◆ Activity ◆
Please repeat the data in full, character for character.

....................

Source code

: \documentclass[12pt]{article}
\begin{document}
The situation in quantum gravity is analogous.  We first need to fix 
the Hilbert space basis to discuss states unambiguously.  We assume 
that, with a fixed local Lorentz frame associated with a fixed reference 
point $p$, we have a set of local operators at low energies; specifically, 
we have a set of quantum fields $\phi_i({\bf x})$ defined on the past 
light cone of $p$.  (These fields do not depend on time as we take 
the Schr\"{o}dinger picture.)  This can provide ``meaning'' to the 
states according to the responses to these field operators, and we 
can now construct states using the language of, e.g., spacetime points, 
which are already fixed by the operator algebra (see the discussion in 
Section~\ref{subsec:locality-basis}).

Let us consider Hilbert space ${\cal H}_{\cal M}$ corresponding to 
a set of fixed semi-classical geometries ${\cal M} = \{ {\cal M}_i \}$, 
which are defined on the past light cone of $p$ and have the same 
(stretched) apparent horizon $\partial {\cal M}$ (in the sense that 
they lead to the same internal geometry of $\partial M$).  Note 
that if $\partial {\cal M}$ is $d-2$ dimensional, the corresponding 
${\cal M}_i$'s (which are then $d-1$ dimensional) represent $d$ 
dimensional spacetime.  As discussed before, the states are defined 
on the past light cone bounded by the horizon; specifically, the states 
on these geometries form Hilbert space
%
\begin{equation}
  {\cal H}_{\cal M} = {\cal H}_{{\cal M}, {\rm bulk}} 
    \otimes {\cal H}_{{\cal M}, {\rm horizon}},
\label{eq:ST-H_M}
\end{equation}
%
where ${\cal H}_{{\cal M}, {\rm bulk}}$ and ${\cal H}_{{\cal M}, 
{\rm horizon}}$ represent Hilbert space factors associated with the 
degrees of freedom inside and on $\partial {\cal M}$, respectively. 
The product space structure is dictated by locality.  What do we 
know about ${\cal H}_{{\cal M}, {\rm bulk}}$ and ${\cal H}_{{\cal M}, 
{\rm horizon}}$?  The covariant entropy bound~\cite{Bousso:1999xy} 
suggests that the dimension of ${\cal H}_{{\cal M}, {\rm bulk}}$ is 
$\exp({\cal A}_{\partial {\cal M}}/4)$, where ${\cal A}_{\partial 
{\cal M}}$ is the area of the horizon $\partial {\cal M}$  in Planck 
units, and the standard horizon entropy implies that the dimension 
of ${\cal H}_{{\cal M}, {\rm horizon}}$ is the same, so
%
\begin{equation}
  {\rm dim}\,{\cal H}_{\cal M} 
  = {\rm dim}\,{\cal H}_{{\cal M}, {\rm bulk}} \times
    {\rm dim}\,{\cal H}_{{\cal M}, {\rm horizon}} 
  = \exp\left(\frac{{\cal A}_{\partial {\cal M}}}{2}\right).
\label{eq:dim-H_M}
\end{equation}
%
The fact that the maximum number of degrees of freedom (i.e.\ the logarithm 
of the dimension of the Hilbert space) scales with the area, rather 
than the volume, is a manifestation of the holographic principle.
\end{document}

....................

◆ Task response ◆
Source code

: \documentclass[12pt]{article}
\begin{document}
The situation in quantum gravity is analogous.  We first need to fix 
the Hilbert space basis to discuss states unambiguously.  We assume 
that, with a fixed local Lorentz frame associated with a fixed reference 
point $p$, we have a set of local operators at low energies; specifically, 
we have a set of quantum fields $\phi_i({\bf x})$ defined on the past 
light cone of $p$.  (These fields do not depend on time as we take 
the Schr\"{o}dinger picture.)  This can provide ``meaning'' to the 
states according to the responses to these field operators, and we 
can now construct states using the language of, e.g., spacetime points, 
which are already fixed by the operator algebra (see the discussion in 
Section~\ref{subsec:locality-basis}).

Let us consider Hilbert space ${\cal H}_{\cal M}$ corresponding to 
a set of fixed semi-classical geometries ${\cal M} = \{ {\cal M}_i \}$, 
which are defined on the past light cone of $p$ and have the same 
(stretched) apparent horizon $\partial {\cal M}$ (in the sense that 
they lead to the same internal geometry of $\partial M$).  Note 
that if $\partial {\cal M}$ is $d-2$ dimensional, the corresponding 
${\cal M}_i$'s (which are then $d-1$ dimensional) represent $d$ 
dimensional spacetime.  As discussed before, the states are defined 
on the past light cone bounded by the horizon; specifically, the states 
on these geometries form Hilbert space
%
\begin{equation}
  {\cal H}_{\cal M} = {\cal H}_{{\cal M}, {\rm bulk}} 
    \otimes {\cal H}_{{\cal M}, {\rm horizon}},
\label{eq:ST-H_M}
\end{equation}
%
where ${\cal H}_{{\cal M}, {\rm bulk}}$ and ${\cal H}_{{\cal M}, 
{\rm horizon}}$ represent Hilbert space factors associated with the 
degrees of freedom inside and on $\partial {\cal M}$, respectively. 
The product space structure is dictated by locality.  What do we 
know about ${\cal H}_{{\cal M}, {\rm bulk}}$ and ${\cal H}_{{\cal M}, 
{\rm horizon}}$?  The covariant entropy bound~\cite{Bousso:1999xy} 
suggests that the dimension of ${\cal H}_{{\cal M}, {\rm bulk}}$ is 
$\exp({\cal A}_{\partial {\cal M}}/4)$, where ${\cal A}_{\partial 
{\cal M}}$ is the area of the horizon $\partial {\cal M}$  in Planck 
units, and the standard horizon entropy implies that the dimension 
of ${\cal H}_{{\cal M}, {\rm horizon}}$ is the same, so
%
\begin{equation}
  {\rm dim}\,{\cal H}_{\cal M} 
  = {\rm dim}\,{\cal H}_{{\cal M}, {\rm bulk}} \times
    {\rm dim}\,{\cal H}_{{\cal M}, {\rm horizon}} 
  = \exp\left(\frac{{\cal A}_{\partial {\cal M}}}{2}\right).
\label{eq:dim-H_M}
\end{equation}
%
The fact that the maximum number of degrees of freedom (i.e.\ the logarithm 
of the dimension of the Hilbert space) scales with the area, rather 
than the volume, is a manifestation of the holographic principle.
\end{document}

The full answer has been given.